Verloskundigenpraktijk Ommen

Stuitligging

Bijna alle baby’s liggen vlak voor de bevalling in de juiste houding, met het hoofdje naar beneden. Maar een klein aantal ligt in een omgekeerde houding, ook wel stuitligging genoemd.
Er zijn verschillende soorten stuitliggingen afhankelijk van hoe de baby ligt:

  • Onvolkomen stuitligging: de benen liggen helemaal omhoog naast het lichaam, zodat het kind als het ware op zijn tenen kan sabbelen.
  • Volkomen stuitligging: de bovenbenen zijn langs het lichaam gestrekt, maar de knieën zijn gebogen als in kleermakerszit.
  • Half onvolkomen stuitligging: één been ligt gestrekt naar boven zoals bij een onvolkomen stuitligging, het andere been ligt naar beneden, zoals bij een volkomen stuitligging.
  • Voetligging: het kind ligt met één of beide benen gestrekt naar beneden, zodat een of twee voetjes onder de billen liggen.

 

Bij een stuitligging ligt de baby met het hoofd bovenaan in de baarmoeder en met het achterwerk (of de stuit) naar beneden. Voor de bevalling houdt deze positie extra risico’s in. De gynaecoloog kan daarom proberen het kind te draaien zodat het met het hoofd beneden komt te liggen.  Er wordt eerst een echo gemaakt om te bepalen of draaien mogelijk is. Dat is onder andere afhankelijk van de ligging van je baby en de hoeveelheid vruchtwater. Het meest geschikte tijdstip om de baby te draaien is bij een zwangerschap van 36 weken. Indien dit niet lukt wordt meestal geopteerd voor een keizersnede, vanwege het grote risico die stuitbevallingen met zich meebrengen.

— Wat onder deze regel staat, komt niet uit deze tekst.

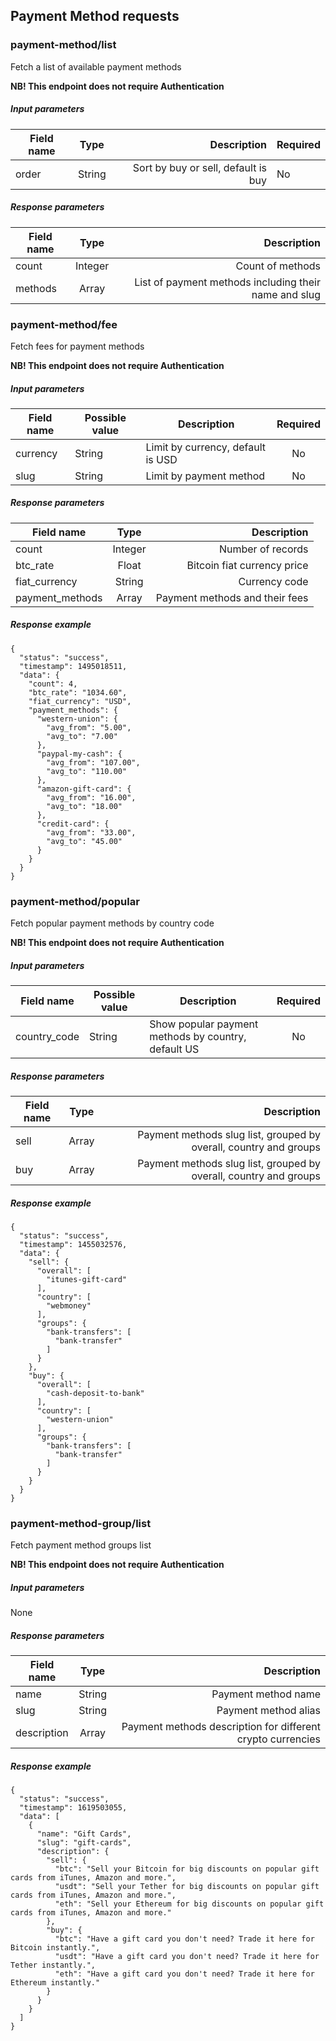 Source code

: ## Payment Method requests

### payment-method/list

Fetch a list of available payment methods

**NB! This endpoint does not require Authentication**

##### Input parameters

| Field name    | Type          | Description                                                 | Required |
| ------------- | :------------:| -----------------------------------------------------------:| -------- |
| order         | String        | Sort by buy or sell, default is buy                         | No |

##### Response parameters

| Field name    | Type          | Description                                                 |
| ------------- | :------------:| -----------------------------------------------------------:|
| count         | Integer       | Count of methods                                            |
| methods       | Array         | List of payment methods including their name and slug       |


### payment-method/fee

Fetch fees for payment methods

**NB! This endpoint does not require Authentication**

##### Input parameters

| Field name    |   Possible value  | Description   | Required |
| ------------- | ----------------- | ------------- | :------: |
| currency      | String            | Limit by currency, default is USD | No |
| slug          | String            | Limit by payment method | No |

##### Response parameters

| Field name      | Type          | Description                                                 |
| --------------- | :------------:| -----------------------------------------------------------:|
| count           | Integer       | Number of records                                           |
| btc_rate        | Float         | Bitcoin fiat currency price    |
| fiat_currency   | String        | Currency code       |
| payment_methods | Array         | Payment methods and their fees       |

##### Response example

```
{
  "status": "success",
  "timestamp": 1495018511,
  "data": {
    "count": 4,
    "btc_rate": "1034.60",
    "fiat_currency": "USD",
    "payment_methods": {
      "western-union": {
        "avg_from": "5.00",
        "avg_to": "7.00"
      },
      "paypal-my-cash": {
        "avg_from": "107.00",
        "avg_to": "110.00"
      },
      "amazon-gift-card": {
        "avg_from": "16.00",
        "avg_to": "18.00"
      },
      "credit-card": {
        "avg_from": "33.00",
        "avg_to": "45.00"
      }
    }
  }
}
```
### payment-method/popular

Fetch popular payment methods by country code

**NB! This endpoint does not require Authentication**

##### Input parameters

| Field name    |   Possible value  | Description   | Required |
| ------------- | ----------------- | ------------- | :------: |
| country_code  | String            | Show popular payment methods by country, default US | No |

##### Response parameters

| Field name      | Type          | Description                                                 |
| --------------- | :------------:| -----------------------------------------------------------:|
| sell            | Array         | Payment methods slug list, grouped by overall, country and groups |
| buy             | Array         | Payment methods slug list, grouped by overall, country and groups |

##### Response example

```
{
  "status": "success",
  "timestamp": 1455032576,
  "data": {
    "sell": {
      "overall": [
        "itunes-gift-card"
      ],
      "country": [
        "webmoney"
      ],
      "groups": {
        "bank-transfers": [
          "bank-transfer"
        ]
      }
    },
    "buy": {
      "overall": [
        "cash-deposit-to-bank"
      ],
      "country": [
        "western-union"
      ],
      "groups": {
        "bank-transfers": [
          "bank-transfer"
        ]
      }
    }
  }
}
```
### payment-method-group/list

Fetch payment method groups list

**NB! This endpoint does not require Authentication**

##### Input parameters

None

##### Response parameters

| Field name      | Type          | Description                                                 |
| --------------- | :------------:| -----------------------------------------------------------:|
| name            | String        | Payment method name         |
| slug            | String        | Payment method alias        |
| description     | Array         | Payment methods description for different crypto currencies |

##### Response example

```
{
  "status": "success",
  "timestamp": 1619503055,
  "data": [
    {
      "name": "Gift Cards",
      "slug": "gift-cards",
      "description": {
        "sell": {
          "btc": "Sell your Bitcoin for big discounts on popular gift cards from iTunes, Amazon and more.",
          "usdt": "Sell your Tether for big discounts on popular gift cards from iTunes, Amazon and more.",
          "eth": "Sell your Ethereum for big discounts on popular gift cards from iTunes, Amazon and more."
        },
        "buy": {
          "btc": "Have a gift card you don't need? Trade it here for Bitcoin instantly.",
          "usdt": "Have a gift card you don't need? Trade it here for Tether instantly.",
          "eth": "Have a gift card you don't need? Trade it here for Ethereum instantly."
        }
      }
    }
  ]
}
``` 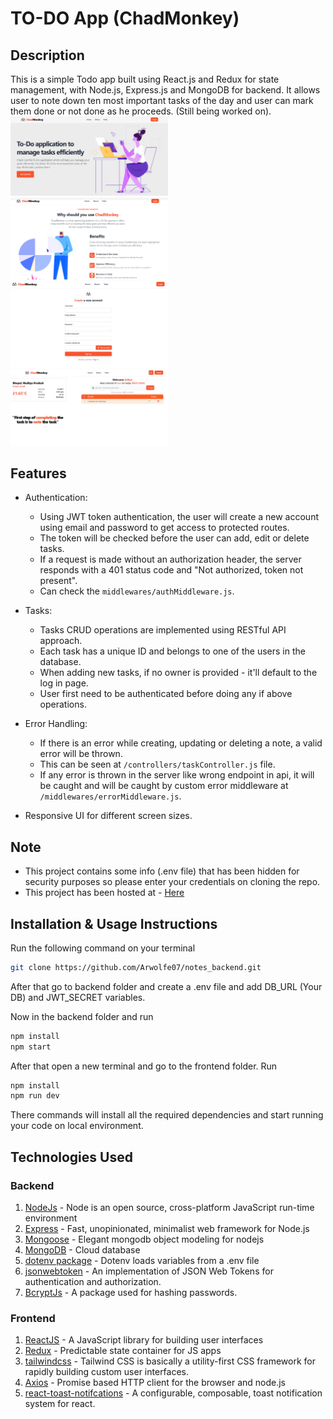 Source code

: # TO-DO App (ChadMonkey)

## Description
This is a simple Todo app built using React.js and Redux for state management, with Node.js, Express.js and MongoDB for backend. It allows user to note down ten most important tasks of the day and user can mark them done or not done as he proceeds. (Still being worked on).
<img src="https://github.com/Arwolfe07/ToDo/blob/master/screenshots/1.1_Chad.png" alt="Img" width="50%"></img>
<img src="https://github.com/Arwolfe07/ToDo/blob/master/screenshots/1_Chad.png" alt="Img" width="50%"></img>
<img src="https://github.com/Arwolfe07/ToDo/blob/master/screenshots/2_Chad.png" alt="Img" width="50%"></img>
<img src="https://github.com/Arwolfe07/ToDo/blob/master/screenshots/3_Chad.png" alt="Img" width="50%"></img>

## Features
* Authentication:
    * Using JWT token authentication, the user will create a new account using email and password to get access to protected routes. 
    * The token will be checked before the user can add, edit or delete tasks.
    * If a request is made without an authorization header, the server responds with a 401 status code and "Not authorized, token not present".
    * Can check the `middlewares/authMiddleware.js`.

* Tasks:
    * Tasks CRUD operations are implemented using RESTful API approach.
    * Each task has a unique ID and belongs to one of the users in the database.
    * When adding new tasks, if no owner is provided - it'll default to the log in page.
    * User first need to be authenticated before doing any if above operations.

* Error Handling:
    * If there is an error while creating, updating or deleting a note, a valid error will be thrown.
    * This can be seen at `/controllers/taskController.js` file.
    * If any error is thrown in the server like wrong endpoint in api, it will be caught and will be caught by custom error middleware at `/middlewares/errorMiddleware.js`.

 * Responsive UI for different screen sizes.



## Note 
* This project contains some info (.env file) that has been hidden for security purposes so please enter your credentials on cloning the repo.
* This project has been hosted at - [Here](https://chadmonkey.netlify.app/)

## Installation & Usage Instructions
Run the following command on your terminal
```sh
git clone https://github.com/Arwolfe07/notes_backend.git
```
After that go to backend folder and create a .env file and add DB_URL (Your DB) and JWT_SECRET variables.

Now in the backend folder and run 
```sh
npm install
npm start
```
After that open a new terminal and go to the frontend folder. Run
 
```sh 
npm install
npm run dev
``` 
There commands will install all the required dependencies and start running your code on local environment.

## Technologies Used
### Backend
1. [NodeJs](https://nodejs.org/en/) - Node is an open source, cross-platform JavaScript run-time environment
2. [Express](https://expressjs.com/) - Fast, unopinionated, minimalist web framework for Node.js
3. [Mongoose](https://mongoosejs.com/) - Elegant mongodb object modeling for nodejs
4. [MongoDB](https://www.mongodb.com/) - Cloud database
5. [dotenv package](https://www.npmjs.com/package/dotenv) - Dotenv loads variables from a .env file
6. [jsonwebtoken](https://www.npmjs.com/package/jsonwebtoken) - An implementation of JSON Web Tokens for authentication and authorization.
7. [BcryptJs](https://www.npmjs.com/package/bcryptjs) - A package used for hashing passwords.

### Frontend
1. [ReactJS](https://react.dev/) - A JavaScript library for building user interfaces
2. [Redux](https://redux.js.org/) - Predictable state container for JS apps
3. [tailwindcss](https://tailwindcss.com/) - Tailwind CSS is basically a utility-first CSS framework for rapidly building custom user interfaces.
4. [Axios](https://axios-http.com/docs/intro) - Promise based HTTP client for the browser and node.js
5. [react-toast-notifcations](https://www.npmjs.com/package/react-toast-notifications) - A configurable, composable, toast notification system for react.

Vroeg in de zwangerschap komen stuitliggingen veel voor. In de periode tussen de 20 en 25 weken ligt ongeveer één op de drie kinderen met het hoofd naar boven. Naarmate de zwangerschap vordert, draaien de meeste baby’s met hun hoofd naar beneden. Acht weken voor de uitgerekende datum ligt 10 tot 15 procent van de kinderen nog in stuitligging. Rond de uitgerekende datum is dat bij 3 op de honderd kinderen het geval.